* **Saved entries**
======

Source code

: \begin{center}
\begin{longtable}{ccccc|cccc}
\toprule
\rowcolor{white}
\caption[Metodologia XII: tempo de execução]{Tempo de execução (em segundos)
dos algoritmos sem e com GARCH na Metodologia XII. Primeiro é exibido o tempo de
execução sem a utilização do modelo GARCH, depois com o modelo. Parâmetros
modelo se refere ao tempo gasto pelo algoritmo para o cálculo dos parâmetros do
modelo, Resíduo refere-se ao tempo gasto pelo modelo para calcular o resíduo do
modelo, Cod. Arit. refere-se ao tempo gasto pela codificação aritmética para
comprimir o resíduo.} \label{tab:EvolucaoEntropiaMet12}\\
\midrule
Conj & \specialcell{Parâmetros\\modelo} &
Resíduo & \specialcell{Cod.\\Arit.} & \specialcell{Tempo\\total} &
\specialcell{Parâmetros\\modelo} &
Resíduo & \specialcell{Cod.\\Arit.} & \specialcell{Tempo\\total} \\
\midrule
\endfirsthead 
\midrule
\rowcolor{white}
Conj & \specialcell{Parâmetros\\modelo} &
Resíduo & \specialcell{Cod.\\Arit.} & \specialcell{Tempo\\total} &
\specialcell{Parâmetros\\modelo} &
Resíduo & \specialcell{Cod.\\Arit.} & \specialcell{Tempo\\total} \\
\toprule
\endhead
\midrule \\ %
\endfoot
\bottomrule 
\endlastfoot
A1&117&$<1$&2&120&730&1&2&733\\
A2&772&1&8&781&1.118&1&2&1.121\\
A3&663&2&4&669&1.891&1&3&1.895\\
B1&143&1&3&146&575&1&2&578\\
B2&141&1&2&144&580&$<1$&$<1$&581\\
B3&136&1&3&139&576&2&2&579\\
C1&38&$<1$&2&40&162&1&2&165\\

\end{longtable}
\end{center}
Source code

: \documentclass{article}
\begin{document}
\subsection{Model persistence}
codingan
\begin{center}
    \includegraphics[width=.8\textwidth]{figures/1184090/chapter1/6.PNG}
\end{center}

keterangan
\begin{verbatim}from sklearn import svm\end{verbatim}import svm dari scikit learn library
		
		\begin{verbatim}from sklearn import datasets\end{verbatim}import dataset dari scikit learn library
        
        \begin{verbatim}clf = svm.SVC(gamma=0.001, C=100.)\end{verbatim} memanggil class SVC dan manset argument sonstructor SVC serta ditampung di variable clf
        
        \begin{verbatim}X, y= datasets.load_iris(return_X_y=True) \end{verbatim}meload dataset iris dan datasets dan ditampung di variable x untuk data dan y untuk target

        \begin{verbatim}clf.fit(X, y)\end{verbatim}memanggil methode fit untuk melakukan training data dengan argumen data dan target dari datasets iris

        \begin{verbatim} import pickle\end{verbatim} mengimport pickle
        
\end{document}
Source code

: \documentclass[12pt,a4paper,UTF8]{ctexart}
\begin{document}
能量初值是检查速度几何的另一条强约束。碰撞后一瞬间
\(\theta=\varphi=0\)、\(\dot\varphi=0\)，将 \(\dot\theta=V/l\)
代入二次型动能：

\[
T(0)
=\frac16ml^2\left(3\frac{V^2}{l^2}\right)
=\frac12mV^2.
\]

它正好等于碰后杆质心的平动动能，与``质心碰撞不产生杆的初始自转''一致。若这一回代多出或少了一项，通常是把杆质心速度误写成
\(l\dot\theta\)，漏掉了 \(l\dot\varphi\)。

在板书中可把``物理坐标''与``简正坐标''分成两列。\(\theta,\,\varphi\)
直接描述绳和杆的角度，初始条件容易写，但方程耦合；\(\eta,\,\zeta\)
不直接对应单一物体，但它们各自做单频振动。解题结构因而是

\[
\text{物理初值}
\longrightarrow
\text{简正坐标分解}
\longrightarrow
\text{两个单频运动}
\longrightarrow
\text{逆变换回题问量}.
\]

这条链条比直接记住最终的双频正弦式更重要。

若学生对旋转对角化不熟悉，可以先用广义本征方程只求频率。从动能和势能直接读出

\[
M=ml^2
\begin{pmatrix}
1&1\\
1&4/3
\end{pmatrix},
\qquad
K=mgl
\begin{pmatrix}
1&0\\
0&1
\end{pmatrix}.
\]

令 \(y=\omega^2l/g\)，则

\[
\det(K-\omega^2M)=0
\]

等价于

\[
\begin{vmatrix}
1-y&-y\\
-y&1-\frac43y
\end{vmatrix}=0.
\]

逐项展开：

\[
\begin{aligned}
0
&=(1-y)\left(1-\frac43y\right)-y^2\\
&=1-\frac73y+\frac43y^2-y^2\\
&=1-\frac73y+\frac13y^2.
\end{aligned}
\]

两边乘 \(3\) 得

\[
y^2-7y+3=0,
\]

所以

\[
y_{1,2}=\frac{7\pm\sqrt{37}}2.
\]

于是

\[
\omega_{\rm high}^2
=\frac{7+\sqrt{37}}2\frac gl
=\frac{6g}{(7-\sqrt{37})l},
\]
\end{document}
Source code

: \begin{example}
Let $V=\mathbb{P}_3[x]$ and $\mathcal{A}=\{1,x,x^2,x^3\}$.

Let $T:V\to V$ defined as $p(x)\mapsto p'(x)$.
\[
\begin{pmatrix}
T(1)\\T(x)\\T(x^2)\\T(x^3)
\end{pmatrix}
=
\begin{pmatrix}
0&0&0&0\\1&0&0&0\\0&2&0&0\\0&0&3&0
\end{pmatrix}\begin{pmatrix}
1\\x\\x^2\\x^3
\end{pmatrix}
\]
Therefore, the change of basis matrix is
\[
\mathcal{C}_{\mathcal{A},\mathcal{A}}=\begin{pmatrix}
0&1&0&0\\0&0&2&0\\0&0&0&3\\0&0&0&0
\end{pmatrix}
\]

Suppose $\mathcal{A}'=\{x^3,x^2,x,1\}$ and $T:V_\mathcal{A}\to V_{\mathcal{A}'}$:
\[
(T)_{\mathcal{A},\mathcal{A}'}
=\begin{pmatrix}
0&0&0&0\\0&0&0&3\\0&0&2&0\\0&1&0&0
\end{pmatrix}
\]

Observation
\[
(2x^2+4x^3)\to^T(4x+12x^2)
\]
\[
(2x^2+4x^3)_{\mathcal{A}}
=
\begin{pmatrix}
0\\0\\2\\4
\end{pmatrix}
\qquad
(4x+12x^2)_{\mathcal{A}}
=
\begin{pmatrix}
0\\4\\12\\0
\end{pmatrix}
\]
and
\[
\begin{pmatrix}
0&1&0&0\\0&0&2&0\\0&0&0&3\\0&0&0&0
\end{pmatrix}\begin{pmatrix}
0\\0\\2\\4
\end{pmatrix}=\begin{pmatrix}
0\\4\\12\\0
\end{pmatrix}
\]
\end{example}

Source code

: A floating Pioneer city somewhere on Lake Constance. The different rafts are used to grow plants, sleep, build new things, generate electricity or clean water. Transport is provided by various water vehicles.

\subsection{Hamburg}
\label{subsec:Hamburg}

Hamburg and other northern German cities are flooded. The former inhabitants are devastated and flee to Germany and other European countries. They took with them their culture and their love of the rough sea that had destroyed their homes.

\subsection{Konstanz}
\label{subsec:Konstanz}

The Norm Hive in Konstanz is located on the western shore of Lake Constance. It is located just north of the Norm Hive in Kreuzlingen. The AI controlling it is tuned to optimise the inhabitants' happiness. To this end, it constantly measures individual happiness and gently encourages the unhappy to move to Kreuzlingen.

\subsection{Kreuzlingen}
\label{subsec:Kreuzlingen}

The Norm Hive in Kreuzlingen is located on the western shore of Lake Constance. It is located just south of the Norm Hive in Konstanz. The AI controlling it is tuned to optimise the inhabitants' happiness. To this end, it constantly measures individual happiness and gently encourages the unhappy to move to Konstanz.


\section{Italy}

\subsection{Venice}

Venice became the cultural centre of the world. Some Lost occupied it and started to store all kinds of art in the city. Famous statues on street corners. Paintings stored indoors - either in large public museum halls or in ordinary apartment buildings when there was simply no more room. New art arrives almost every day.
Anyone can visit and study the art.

======

* **Aim of the exercise**
In the records, which lines mention the word "iris"? Copy those lines.

* **Answer for this exercise**
        \begin{verbatim}X, y= datasets.load_iris(return_X_y=True) \end{verbatim}meload dataset iris dan datasets dan ditampung di variable x untuk data dan y untuk target
        \begin{verbatim}clf.fit(X, y)\end{verbatim}memanggil methode fit untuk melakukan training data dengan argumen data dan target dari datasets iris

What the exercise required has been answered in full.